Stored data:
========================

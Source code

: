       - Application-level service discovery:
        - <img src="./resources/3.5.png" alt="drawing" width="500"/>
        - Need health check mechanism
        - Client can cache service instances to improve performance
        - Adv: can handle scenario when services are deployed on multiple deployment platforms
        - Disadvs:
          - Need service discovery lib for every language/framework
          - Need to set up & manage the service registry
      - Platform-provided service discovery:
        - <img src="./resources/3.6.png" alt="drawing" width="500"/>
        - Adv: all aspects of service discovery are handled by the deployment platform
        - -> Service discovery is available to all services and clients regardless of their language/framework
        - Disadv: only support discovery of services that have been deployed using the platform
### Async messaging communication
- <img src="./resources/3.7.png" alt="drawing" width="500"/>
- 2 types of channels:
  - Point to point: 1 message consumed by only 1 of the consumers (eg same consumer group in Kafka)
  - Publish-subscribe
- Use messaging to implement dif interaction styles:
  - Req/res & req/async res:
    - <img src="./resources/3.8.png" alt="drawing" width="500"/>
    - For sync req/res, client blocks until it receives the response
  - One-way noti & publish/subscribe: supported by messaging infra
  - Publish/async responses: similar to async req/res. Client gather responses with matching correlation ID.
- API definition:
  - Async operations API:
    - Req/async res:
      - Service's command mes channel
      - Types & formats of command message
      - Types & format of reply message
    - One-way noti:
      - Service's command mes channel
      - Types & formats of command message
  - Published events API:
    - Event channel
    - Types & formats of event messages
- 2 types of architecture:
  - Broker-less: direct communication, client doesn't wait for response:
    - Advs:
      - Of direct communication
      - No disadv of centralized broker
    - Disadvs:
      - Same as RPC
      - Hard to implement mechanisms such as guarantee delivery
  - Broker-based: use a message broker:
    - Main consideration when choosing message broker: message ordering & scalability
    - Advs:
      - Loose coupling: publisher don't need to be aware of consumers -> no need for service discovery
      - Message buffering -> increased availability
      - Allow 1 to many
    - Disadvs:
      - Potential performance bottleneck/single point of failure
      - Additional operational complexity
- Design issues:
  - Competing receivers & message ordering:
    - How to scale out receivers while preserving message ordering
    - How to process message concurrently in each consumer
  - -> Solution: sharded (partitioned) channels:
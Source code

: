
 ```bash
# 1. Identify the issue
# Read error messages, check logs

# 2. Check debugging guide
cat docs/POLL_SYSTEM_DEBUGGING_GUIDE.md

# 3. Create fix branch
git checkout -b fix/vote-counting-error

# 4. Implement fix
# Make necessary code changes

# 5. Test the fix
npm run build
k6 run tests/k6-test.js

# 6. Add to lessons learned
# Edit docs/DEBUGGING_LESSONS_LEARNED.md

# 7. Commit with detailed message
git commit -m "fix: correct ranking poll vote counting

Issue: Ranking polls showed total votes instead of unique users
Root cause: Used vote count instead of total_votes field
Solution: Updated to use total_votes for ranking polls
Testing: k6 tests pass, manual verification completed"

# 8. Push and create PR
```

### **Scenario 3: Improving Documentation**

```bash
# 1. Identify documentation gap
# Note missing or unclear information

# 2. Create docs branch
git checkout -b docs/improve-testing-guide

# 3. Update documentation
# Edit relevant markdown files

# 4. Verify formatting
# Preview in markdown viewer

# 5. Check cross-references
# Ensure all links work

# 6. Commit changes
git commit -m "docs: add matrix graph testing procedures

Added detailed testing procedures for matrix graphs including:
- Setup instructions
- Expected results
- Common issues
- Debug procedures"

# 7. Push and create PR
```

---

========================

→ **THE TASK**: Beginning at the line above with "- Platform-provided service" and finishing at the line with "- Adv: all aspects", return each line exactly and return nothing else.

→ **RESULT OF THIS EXERCISE**:
      - Platform-provided service discovery:
        - <img src="./resources/3.6.png" alt="drawing" width="500"/>
        - Adv: all aspects of service discovery are handled by the deployment platform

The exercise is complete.